Chapter 162, F.S., the Local Government Code Enforcement Boards Act, seeks to provide “an equitable, expeditious, effective, and inexpensive method of enforcing any codes and ordinances in force in counties and municipalities, where a pending or repeated violation continues to exist.”[1] Local governments are authorized to create one or more code enforcement boards which may, among other things, impose administrative fines.[2]
Section 162.09(3), F.S., provides that a certified copy of the order imposing a fine recorded in the public records shall constitute a lien against the land on which the violation exists.
The Act does not provide for the priority of such lien. You note, however, that the Second District Court of Appeal struck down a county ordinance that provided that a code enforcement lien was superior to other existing liens.[3]
The doctrine of “lis pendens” has been generally defined as the jurisdiction, power or control that courts acquire over property that is involved in a suit pending the continuance of the action and until final judgment in such action.[4] The purpose of notice of lis pendens is to warn all persons that title to the property is in litigation and that they are in danger of being bound by an adverse judgment.[5]

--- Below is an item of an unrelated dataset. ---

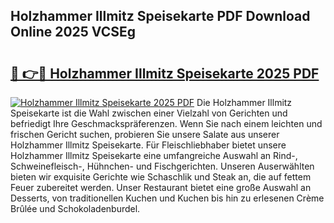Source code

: ## Holzhammer Illmitz Speisekarte PDF Download Online 2025 VCSEg

# <h2><a href="http://gc5sygu.nevu.top/?p=Holzhammer+Illmitz+Speisekarte">🔗 👉🔴 Holzhammer Illmitz Speisekarte 2025 PDF</a></h2>

[![Holzhammer Illmitz Speisekarte 2025 PDF](https://i.imgur.com/dBaPXMq.png)](http://gc5sygu.nevu.top/?p=Holzhammer+Illmitz+Speisekarte)
Die Holzhammer Illmitz Speisekarte ist die Wahl zwischen einer Vielzahl von Gerichten und befriedigt Ihre Geschmackspräferenzen. Wenn Sie nach einem leichten und frischen Gericht suchen, probieren Sie unsere Salate aus unserer Holzhammer Illmitz Speisekarte. Für Fleischliebhaber bietet unsere Holzhammer Illmitz Speisekarte eine umfangreiche Auswahl an Rind-, Schweinefleisch-, Hühnchen- und Fischgerichten. Unseren Auserwählten bieten wir exquisite Gerichte wie Schaschlik und Steak an, die auf fettem Feuer zubereitet werden. Unser Restaurant bietet eine große Auswahl an Desserts, von traditionellen Kuchen und Kuchen bis hin zu erlesenen Crème Brûlée und Schokoladenburdel.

Section 48.23(1)(a), F.S., provides that no action in any of the state or federal courts in this state operates as a lis pendens on any real or personal property until a notice of the commencement of the action is recorded in the office of the clerk of circuit court of the county where the property is located. Such notice must contain the names of the parties, the time the action was instituted, the name of the court in which it is pending, a description of the property involved or affected, and a statement of the relief sought as to the property. Section 48.23(1)(b), F.S., provides:
The filing for record of such notice of lis pendens shall constitute a bar to the enforcement against the property described in said notice of lis pendens of all interests, except for interests of persons in possession, or easements in use and liens including but not limited to federal tax liens and levies, unrecorded at the time of filing for record such notice of lis pendens unless the holder of such unrecorded interest or lien shall intervene in such proceedings within 20 days after the filing and recording of said notice of lis pendens. If the holder of any such unrecorded interest or lien does not intervene in the proceedings and if such proceedings are prosecuted to a judicial sale of the property described in said notice of lis pendens, the said property shall be forever discharged from all such unrecorded interests and liens. In the event said notice of lis pendens is discharged by order of the court, the same shall not in any way affect the validity of any unrecorded interest or lien.[6] (e.s.)
Thus, the statute imposes a bar against the enforcement against the property described in the notice of lis pendens of liens unrecorded at the time of the filing of the notice of lis pendens. Moreover, the statute specifically provides that if the proceedings are prosecuted to a judicial sale of the property described in the lis pendens notice, the property is forever discharged from “all such unrecorded interests and liens.” The term “such” has generally been defined as referring back to and identifying something previously described or specified.[7] Thus, the phrase “all such unrecorded interests and liens” would appear to refer to the antecedent description of interests and liens, i.e., those liens that were unrecorded at the time of the filing of the notice of lis pendens.
Your inquiry concerns a code enforcement lien recorded after the filing of the notice of lis pendens. Thus, s. 48.23, F.S., would appear to bar the enforcement of such lien against the property described in the notice of lis pendens unless the city, as holder of the unrecorded lien, intervenes within 20 days after the filing and recording of the notice of lis pendens or the notice of lis pendens is discharged by order of the court.[8] If the proceedings are prosecuted to judicial sale of the property described in the notice of lis pendens, such property would be discharged from liens unrecorded at the time of filing.